• **Your objective**
Each line in the records that mentions the word "both" needs to be listed.

• **Available records**
■ ■ ■ ■ ■ ■ ■

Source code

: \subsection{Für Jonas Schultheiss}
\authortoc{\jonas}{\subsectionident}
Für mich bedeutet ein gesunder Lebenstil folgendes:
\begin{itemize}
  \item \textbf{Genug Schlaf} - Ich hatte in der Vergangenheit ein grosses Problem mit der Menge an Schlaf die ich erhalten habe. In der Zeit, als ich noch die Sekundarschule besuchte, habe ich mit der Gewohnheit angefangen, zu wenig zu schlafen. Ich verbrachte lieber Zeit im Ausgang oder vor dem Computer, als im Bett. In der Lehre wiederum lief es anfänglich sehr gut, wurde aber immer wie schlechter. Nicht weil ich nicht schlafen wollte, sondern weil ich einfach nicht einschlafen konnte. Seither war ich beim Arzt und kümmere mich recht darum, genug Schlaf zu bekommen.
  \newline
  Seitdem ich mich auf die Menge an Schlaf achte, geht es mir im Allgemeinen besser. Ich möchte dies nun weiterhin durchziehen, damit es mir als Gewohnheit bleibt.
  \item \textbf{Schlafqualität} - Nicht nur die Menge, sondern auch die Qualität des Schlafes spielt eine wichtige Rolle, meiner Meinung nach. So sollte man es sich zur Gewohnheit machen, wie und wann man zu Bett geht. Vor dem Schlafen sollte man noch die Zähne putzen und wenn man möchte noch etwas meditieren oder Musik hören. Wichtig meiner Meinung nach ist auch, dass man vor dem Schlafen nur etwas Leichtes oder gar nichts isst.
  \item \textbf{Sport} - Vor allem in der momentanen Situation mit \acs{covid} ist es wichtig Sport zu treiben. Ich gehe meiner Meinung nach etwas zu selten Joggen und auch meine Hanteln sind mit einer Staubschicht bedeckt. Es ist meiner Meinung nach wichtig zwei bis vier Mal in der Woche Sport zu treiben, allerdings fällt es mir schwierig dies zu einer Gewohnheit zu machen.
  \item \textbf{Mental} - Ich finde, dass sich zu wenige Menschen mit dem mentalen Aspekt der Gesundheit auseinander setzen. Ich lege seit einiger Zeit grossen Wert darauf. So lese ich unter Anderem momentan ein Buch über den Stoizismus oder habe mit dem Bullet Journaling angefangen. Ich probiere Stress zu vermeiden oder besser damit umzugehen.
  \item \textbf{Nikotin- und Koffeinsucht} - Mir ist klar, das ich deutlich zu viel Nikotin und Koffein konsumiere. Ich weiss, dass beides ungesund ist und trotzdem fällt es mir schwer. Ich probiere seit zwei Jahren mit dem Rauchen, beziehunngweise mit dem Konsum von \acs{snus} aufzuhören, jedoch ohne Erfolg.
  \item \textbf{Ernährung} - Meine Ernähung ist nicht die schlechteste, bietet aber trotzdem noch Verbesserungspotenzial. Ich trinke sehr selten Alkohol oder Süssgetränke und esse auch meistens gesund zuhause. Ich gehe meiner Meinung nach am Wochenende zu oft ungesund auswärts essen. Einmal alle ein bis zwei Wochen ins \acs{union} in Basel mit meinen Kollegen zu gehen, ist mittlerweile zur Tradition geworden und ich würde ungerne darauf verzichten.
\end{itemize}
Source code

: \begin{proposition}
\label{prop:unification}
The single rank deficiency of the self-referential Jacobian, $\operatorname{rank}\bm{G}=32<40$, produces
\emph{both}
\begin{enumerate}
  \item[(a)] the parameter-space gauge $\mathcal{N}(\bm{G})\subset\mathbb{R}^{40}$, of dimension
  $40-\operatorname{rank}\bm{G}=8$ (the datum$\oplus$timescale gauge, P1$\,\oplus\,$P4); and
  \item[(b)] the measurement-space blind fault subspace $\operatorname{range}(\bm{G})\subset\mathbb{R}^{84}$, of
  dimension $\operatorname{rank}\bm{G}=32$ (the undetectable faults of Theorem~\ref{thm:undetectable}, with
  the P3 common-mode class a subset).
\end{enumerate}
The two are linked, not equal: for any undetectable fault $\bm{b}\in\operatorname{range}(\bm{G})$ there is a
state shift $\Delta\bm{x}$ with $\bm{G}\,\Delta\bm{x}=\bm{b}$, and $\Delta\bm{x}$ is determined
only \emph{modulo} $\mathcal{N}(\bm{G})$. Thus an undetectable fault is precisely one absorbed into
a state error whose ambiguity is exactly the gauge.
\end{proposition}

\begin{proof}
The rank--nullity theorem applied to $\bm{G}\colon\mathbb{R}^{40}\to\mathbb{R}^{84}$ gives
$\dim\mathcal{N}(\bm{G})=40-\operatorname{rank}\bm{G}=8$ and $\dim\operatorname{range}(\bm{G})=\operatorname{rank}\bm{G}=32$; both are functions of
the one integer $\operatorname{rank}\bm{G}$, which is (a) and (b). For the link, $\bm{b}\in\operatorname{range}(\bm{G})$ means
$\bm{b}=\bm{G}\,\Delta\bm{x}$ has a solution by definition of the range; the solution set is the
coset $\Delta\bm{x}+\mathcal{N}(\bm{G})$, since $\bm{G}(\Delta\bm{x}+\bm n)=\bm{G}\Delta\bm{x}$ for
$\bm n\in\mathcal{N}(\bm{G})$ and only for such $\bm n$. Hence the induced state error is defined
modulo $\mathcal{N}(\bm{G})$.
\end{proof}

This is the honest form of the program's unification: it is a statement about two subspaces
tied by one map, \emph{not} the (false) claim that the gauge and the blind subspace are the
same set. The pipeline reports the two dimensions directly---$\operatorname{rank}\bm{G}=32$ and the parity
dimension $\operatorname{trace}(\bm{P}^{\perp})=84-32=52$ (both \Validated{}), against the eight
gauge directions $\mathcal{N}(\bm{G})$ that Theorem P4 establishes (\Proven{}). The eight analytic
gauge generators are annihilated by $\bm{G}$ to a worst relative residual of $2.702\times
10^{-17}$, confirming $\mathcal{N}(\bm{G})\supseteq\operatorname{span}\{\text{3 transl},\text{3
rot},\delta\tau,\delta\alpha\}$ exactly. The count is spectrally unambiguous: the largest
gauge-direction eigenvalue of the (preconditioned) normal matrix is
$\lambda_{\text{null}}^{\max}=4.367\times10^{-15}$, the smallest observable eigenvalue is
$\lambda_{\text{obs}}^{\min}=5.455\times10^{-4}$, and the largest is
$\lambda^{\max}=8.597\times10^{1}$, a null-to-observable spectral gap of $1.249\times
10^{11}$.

■ ■ ■ ■ ■ ■ ■

• **Reply**
\emph{both}
$\dim\mathcal{N}(\bm{G})=40-\operatorname{rank}\bm{G}=8$ and $\dim\operatorname{range}(\bm{G})=\operatorname{rank}\bm{G}=32$; both are functions of
dimension $\operatorname{trace}(\bm{P}^{\perp})=84-32=52$ (both \Validated{}), against the eight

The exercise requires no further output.